Books

Lindy West Has 2 Things She Does To Stave Off The Despair

by Margaret Wheeler Johnson
Erik Voake/Getty Images Entertainment/Getty Images

When Lindy West — author, poker of holes in propaganda of all kinds, good witch — got to the podium at The Riveter summit Wednesday and announced that she was about to give the first reading of her new book, The Witches Are Coming, the audience of late Gen X and early millennial feminists hooted like Target had just announced a Rachel Comey capsule collection.

"To let yourself believe that we’re just at the end is really dangerous."

The book, based on West's similarly named viral 2017 New York Times opinion column, had been anticipated in these circles, and a reading from West is not typical corporate women's event fare. As though to underscore that point, West read a chapter entitled, “Ted Bundy Was Not Charming — Are you High?” It is about the hagiography of the serial killer and how the myth of Bundy’s charisma is actually just cover for a culture that hates women and valorizes men who act on that hatred. The excerpt included a list of things that, apparently, don’t make a man unlikeable, like “Stealing everyone’s money,” “Genocide,” and “Being a DJ.” To the grimace-laughter of everyone listening, West then read a list of “Things that DO make a woman unlikeable: Voice, Body, Hair, Shoes, Kids, No kids, Sex, No sex, Money, No money, Inhale, Exhale, Metabolize food, Shed skin cells, Use muscles to move bones around, Do anything, Die.”

You might assume that West's prodigious talent and output are what get her up in the morning, like some funny genius moth drawn to the light of her inner muse, but no — it's a challenge for her too. "It’s tempting to fall into despair, which is really unproductive,” West told Riveter CMO Kerry Murphy in the Q&A that followed. "To let yourself believe that we’re just at the end is really dangerous.
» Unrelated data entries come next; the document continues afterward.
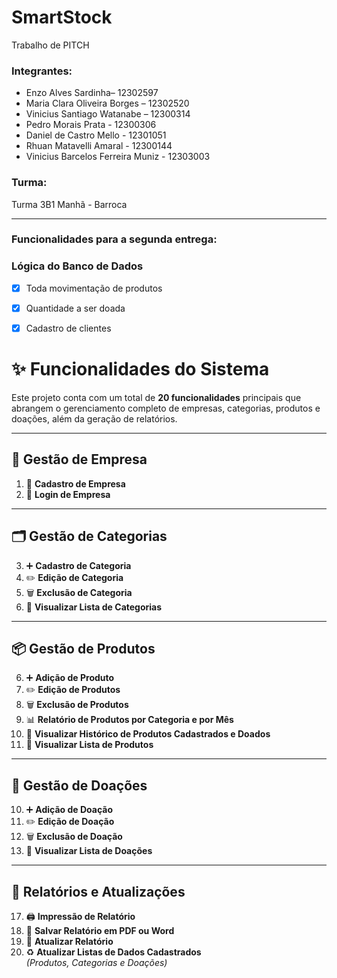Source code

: # SmartStock
Trabalho de PITCH

### Integrantes:

- Enzo Alves Sardinha– 12302597 
- Maria Clara Oliveira Borges – 12302520  
- Vinicius Santiago Watanabe – 12300314
- Pedro Morais Prata - 12300306
- Daniel de Castro Mello - 12301051
- Rhuan Matavelli Amaral - 12300144
- Vinicius Barcelos Ferreira Muniz - 12303003

### Turma:
Turma 3B1 Manhã - Barroca

---

### Funcionalidades para a segunda entrega:
### Lógica do Banco de Dados 
- [x] Toda movimentação de produtos
- [x] Quantidade a ser doada
- [x] Cadastro de clientes


# ✨ Funcionalidades do Sistema

Este projeto conta com um total de **20 funcionalidades** principais que abrangem o gerenciamento completo de empresas, categorias, produtos e doações, além da geração de relatórios.

---

## 🏢 Gestão de Empresa
1. 📝 **Cadastro de Empresa**  
2. 🔐 **Login de Empresa**

---

## 🗂️ Gestão de Categorias
3. ➕ **Cadastro de Categoria**  
4. ✏️ **Edição de Categoria**  
5. 🗑️ **Exclusão de Categoria**  
14. 👀 **Visualizar Lista de Categorias**

---

## 📦 Gestão de Produtos
6. ➕ **Adição de Produto**  
7. ✏️ **Edição de Produtos**  
8. 🗑️ **Exclusão de Produtos**  
9. 📊 **Relatório de Produtos por Categoria e por Mês**  
13. 📜 **Visualizar Histórico de Produtos Cadastrados e Doados**  
16. 👀 **Visualizar Lista de Produtos**

---

## 🎁 Gestão de Doações
10. ➕ **Adição de Doação**  
11. ✏️ **Edição de Doação**  
12. 🗑️ **Exclusão de Doação**  
15. 👀 **Visualizar Lista de Doações**

---

## 📄 Relatórios e Atualizações
17. 🖨️ **Impressão de Relatório**  
18. 💾 **Salvar Relatório em PDF ou Word**  
19. 🔄 **Atualizar Relatório**  
20. ♻️ **Atualizar Listas de Dados Cadastrados**  
   *(Produtos, Categorias e Doações)*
I try to find joy and hope and mirth in my work, because I think that’s the only way that we’ll survive. Because we do have power. It’s not over.”

"What’s the point of living in a society except taking care of each other?"
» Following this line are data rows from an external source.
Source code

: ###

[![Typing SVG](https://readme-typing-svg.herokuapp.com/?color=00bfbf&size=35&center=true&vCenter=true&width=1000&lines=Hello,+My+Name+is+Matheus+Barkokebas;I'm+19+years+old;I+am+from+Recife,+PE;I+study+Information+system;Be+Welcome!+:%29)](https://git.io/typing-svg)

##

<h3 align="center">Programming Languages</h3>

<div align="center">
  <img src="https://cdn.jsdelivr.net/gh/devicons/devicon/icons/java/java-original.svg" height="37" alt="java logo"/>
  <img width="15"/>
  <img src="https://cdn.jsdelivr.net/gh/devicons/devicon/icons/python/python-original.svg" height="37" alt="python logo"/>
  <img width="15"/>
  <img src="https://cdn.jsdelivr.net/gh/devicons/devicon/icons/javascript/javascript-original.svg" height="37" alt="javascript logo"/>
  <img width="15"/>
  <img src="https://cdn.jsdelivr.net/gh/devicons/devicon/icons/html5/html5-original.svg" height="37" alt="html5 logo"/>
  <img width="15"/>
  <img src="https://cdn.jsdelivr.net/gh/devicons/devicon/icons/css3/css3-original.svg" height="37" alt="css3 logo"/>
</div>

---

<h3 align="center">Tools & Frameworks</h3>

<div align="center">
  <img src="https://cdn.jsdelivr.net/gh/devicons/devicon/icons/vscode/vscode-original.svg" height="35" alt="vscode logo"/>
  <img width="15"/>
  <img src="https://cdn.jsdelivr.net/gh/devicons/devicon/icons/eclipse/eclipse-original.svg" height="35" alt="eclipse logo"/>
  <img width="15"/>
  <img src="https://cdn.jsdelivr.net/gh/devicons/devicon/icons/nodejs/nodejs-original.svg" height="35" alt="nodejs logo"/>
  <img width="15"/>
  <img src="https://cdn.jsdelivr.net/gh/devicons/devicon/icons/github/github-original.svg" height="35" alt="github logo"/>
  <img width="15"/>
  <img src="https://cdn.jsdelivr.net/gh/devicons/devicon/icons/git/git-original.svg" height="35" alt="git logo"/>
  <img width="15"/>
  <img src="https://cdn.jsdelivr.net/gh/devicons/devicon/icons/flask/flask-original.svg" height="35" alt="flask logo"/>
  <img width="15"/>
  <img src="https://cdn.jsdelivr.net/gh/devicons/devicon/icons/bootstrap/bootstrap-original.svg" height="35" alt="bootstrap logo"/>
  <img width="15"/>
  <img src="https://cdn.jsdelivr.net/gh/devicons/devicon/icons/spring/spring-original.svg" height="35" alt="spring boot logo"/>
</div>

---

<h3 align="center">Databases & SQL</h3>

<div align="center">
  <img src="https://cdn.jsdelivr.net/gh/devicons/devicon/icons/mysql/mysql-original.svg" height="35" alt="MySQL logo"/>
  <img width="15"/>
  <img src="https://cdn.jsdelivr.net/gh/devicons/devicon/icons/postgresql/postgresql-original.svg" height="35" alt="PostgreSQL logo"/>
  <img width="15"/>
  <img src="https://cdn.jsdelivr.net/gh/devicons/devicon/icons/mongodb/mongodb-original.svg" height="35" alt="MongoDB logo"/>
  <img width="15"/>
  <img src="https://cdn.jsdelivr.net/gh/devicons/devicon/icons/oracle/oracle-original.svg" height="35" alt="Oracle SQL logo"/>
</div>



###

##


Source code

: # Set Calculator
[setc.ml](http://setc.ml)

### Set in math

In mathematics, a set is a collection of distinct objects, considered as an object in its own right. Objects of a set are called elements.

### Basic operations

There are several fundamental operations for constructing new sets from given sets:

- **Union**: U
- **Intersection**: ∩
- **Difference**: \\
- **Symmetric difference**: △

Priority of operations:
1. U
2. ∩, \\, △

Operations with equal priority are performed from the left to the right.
She acknowledges the privilege in that statement. Based in the Pacific Northwest, West says, "I’m really lucky ... I have a really strong foundation that makes it feel less scary to put myself out there.” But that also leads into the second type of despair, a byproduct of the first but also the internet: the despair that comes from shame. It’s the sense that you are not good enough and will never be, that you will always be viewed as unacceptable. West has encountered this throughout her career, particularly linked to her weight. She wrote about it in her memoir, Shrill, which she then wrote into a Hulu series starring Aidy Bryant whose second season will premiere in January.

"People are conditioned to view fat people as physically lazy but also intellectually lazy. I didn’t take myself seriously for a long time.” She recalled the first thing she ever wrote publicly about it, in response to a boss who dismissed her concerns about the things he was writing publicly about fat people. “I went rogue and wrote a manifesto and published it on the blog,” she recalled. "I remember it was sort of the end of me just accepting however you wanted to treat me and really believing that I had something to say and that it was valuable. It was the first time that I felt a piece of my writing move the world in any way." For West, this became the real despair antidote. Not because of the catharsis for her, though that was helpful, but because it offered other people the known despair remedy of Not Feeling Alone.

"What’s the alternative? I agree that I’m fat and gross and don’t deserve respect and dignity? That’s not an option for me."

“Once I started writing really vulnerable things and saying things that are a little more rattling and a little more challenging, I started to hear from more people who needed to hear those things. And ... it’s addictive. There’s nothing better.”

She has of course received various personal, physical threats in response to her work. "I worry about my family, I worry about my kids,” she said, but she pushes on. "It’s absolutely worth any cost. Because otherwise what’s the point of being alive? What’s the point of living in a society except taking care of each other? The least I can do to use the platform that I’m lucky enough to have is to make noise about things that I believe in really strongly...And truly, once I started doing it, there was no going back."

Besides, West said, "What’s the alternative? I agree that I’m fat and gross and don’t deserve respect and dignity? That’s not an option for me. I used to feel that way, and if there are people out there who I can help climb out of that pit, I’m happy to do it."